Problem to solve
Each line of the records below that holds "byteord" should be copied out.

Dataset entries:
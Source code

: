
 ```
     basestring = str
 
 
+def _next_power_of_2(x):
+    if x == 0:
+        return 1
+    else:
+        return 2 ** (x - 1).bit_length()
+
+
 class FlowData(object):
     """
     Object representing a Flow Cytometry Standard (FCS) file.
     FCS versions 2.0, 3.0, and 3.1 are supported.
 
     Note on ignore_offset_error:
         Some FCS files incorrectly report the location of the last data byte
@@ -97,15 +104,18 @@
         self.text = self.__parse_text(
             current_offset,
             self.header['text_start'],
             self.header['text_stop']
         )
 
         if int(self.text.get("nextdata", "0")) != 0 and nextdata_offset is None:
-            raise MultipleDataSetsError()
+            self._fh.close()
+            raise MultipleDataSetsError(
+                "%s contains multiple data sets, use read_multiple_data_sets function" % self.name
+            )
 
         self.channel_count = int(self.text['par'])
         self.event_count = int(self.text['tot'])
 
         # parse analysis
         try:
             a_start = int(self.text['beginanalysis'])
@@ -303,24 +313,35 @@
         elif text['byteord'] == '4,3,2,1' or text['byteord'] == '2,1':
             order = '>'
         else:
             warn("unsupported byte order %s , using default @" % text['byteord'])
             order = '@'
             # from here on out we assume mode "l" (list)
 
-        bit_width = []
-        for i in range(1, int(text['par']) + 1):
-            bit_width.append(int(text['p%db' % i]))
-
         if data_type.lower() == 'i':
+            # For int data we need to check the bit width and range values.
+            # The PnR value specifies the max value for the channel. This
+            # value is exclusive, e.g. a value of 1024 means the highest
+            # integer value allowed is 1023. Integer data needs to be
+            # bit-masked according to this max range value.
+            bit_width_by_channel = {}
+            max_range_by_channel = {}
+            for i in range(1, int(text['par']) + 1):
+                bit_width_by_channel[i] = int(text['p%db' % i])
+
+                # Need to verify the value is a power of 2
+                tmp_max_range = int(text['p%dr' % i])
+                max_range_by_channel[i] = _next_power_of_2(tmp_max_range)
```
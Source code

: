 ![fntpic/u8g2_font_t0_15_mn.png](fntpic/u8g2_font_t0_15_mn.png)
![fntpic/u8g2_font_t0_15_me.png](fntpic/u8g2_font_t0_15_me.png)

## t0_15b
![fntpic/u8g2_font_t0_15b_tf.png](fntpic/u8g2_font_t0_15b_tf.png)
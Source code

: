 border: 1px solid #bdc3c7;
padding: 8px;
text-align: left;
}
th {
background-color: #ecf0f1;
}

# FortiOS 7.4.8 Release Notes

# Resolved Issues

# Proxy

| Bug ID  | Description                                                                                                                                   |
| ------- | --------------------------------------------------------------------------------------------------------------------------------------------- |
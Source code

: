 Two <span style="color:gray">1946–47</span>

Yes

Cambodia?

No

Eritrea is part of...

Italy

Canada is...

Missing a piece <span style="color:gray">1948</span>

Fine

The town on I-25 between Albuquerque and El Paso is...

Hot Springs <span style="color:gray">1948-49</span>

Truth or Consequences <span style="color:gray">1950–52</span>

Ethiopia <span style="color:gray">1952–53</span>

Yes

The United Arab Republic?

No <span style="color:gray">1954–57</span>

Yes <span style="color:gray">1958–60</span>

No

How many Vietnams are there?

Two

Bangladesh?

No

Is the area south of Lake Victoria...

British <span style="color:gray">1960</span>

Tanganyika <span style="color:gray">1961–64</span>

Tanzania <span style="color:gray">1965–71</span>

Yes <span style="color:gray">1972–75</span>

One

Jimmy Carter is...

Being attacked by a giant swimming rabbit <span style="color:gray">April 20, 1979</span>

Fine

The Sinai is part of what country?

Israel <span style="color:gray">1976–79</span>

Your response
         elif text['byteord'] == '4,3,2,1' or text['byteord'] == '2,1':
             warn("unsupported byte order %s , using default @" % text['byteord'])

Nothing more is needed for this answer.